▶ **Task objective**
Return every record below exactly as written, but leave out the pictures.
*** Opening Dataset ***
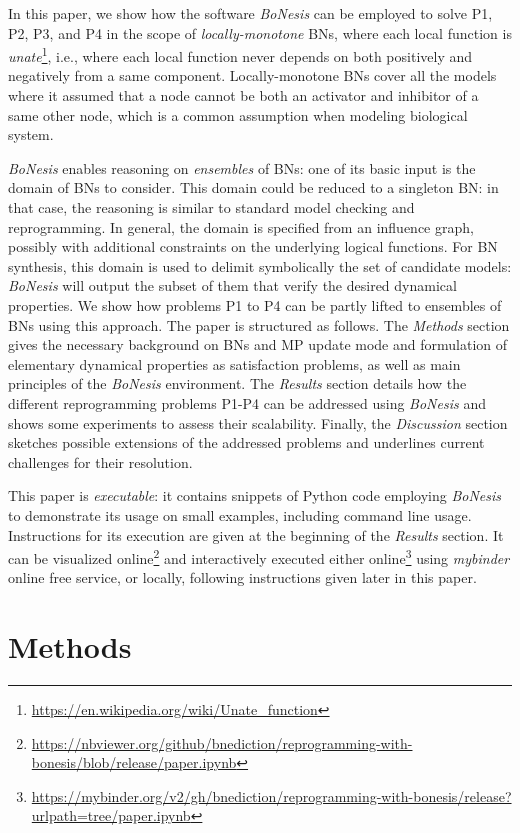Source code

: \documentclass[PCJ,Unicode,screen,mode=plain]{cedram}
\begin{document}
In this paper, we show how the software \emph{BoNesis} can be employed
to solve P1, P2, P3, and P4 in the scope of \emph{locally-monotone} BNs,
where each local function is
\emph{{unate}}\footnote{\url{https://en.wikipedia.org/wiki/Unate_function}}, i.e.,
where each local function never depends on both positively and
negatively from a same component. Locally-monotone BNs cover all the
models where it assumed that a node cannot be both an activator and
inhibitor of a same other node, which is a common assumption when
modeling biological system.

\emph{BoNesis} enables reasoning on \emph{ensembles} of BNs: one of its
basic input is the domain of BNs to consider. This domain could be
reduced to a singleton BN: in that case, the reasoning is similar to
standard model checking and reprogramming. In general, the domain is
specified from an influence graph, possibly with additional constraints
on the underlying logical functions. For BN synthesis, this domain is
used to delimit symbolically the set of candidate models: \emph{BoNesis}
will output the subset of them that verify the desired dynamical
properties. We show how problems P1 to P4 can be partly lifted to
ensembles of BNs using this approach.
The paper is structured as follows. The \emph{Methods} section gives the
necessary background on BNs and MP update mode and formulation of
elementary dynamical properties as satisfaction problems, as well as
main principles of the \emph{BoNesis} environment. The \emph{Results}
section details how the different reprogramming problems P1-P4 can be
addressed using \emph{BoNesis} and shows some experiments to assess
their scalability. Finally, the \emph{Discussion} section sketches
possible extensions of the addressed problems and underlines current
challenges for their resolution.

This paper is \emph{executable}: it contains snippets of Python code
employing \emph{BoNesis} to demonstrate its usage on small examples,
including command line usage. Instructions for its execution are given
at the beginning of the \emph{Results} section. It can be visualized
online\footnote{\url{https://nbviewer.org/github/bnediction/reprogramming-with-bonesis/blob/release/paper.ipynb}}
and interactively executed either online\footnote{%
\url{https://mybinder.org/v2/gh/bnediction/reprogramming-with-bonesis/release?urlpath=tree/paper.ipynb}}
using \emph{mybinder} online free service, or
locally, following instructions given later in this paper.
\hypertarget{methods}{%
\section{Methods}\label{methods}}
\end{document}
*** Closing Dataset ***
▶ **Result of this task**
Source code

: \documentclass[PCJ,Unicode,screen,mode=plain]{cedram}
\begin{document}
In this paper, we show how the software \emph{BoNesis} can be employed
to solve P1, P2, P3, and P4 in the scope of \emph{locally-monotone} BNs,
where each local function is
\emph{{unate}}\footnote{\url{https://en.wikipedia.org/wiki/Unate_function}}, i.e.,
where each local function never depends on both positively and
negatively from a same component. Locally-monotone BNs cover all the
models where it assumed that a node cannot be both an activator and
inhibitor of a same other node, which is a common assumption when
modeling biological system.

\emph{BoNesis} enables reasoning on \emph{ensembles} of BNs: one of its
basic input is the domain of BNs to consider. This domain could be
reduced to a singleton BN: in that case, the reasoning is similar to
standard model checking and reprogramming. In general, the domain is
specified from an influence graph, possibly with additional constraints
on the underlying logical functions. For BN synthesis, this domain is
used to delimit symbolically the set of candidate models: \emph{BoNesis}
will output the subset of them that verify the desired dynamical
properties. We show how problems P1 to P4 can be partly lifted to
ensembles of BNs using this approach.
The paper is structured as follows. The \emph{Methods} section gives the
necessary background on BNs and MP update mode and formulation of
elementary dynamical properties as satisfaction problems, as well as
main principles of the \emph{BoNesis} environment. The \emph{Results}
section details how the different reprogramming problems P1-P4 can be
addressed using \emph{BoNesis} and shows some experiments to assess
their scalability. Finally, the \emph{Discussion} section sketches
possible extensions of the addressed problems and underlines current
challenges for their resolution.

This paper is \emph{executable}: it contains snippets of Python code
employing \emph{BoNesis} to demonstrate its usage on small examples,
including command line usage. Instructions for its execution are given
at the beginning of the \emph{Results} section. It can be visualized
online\footnote{\url{https://nbviewer.org/github/bnediction/reprogramming-with-bonesis/blob/release/paper.ipynb}}
and interactively executed either online\footnote{%
\url{https://mybinder.org/v2/gh/bnediction/reprogramming-with-bonesis/release?urlpath=tree/paper.ipynb}}
using \emph{mybinder} online free service, or
locally, following instructions given later in this paper.
\hypertarget{methods}{%
\section{Methods}\label{methods}}
\end{document}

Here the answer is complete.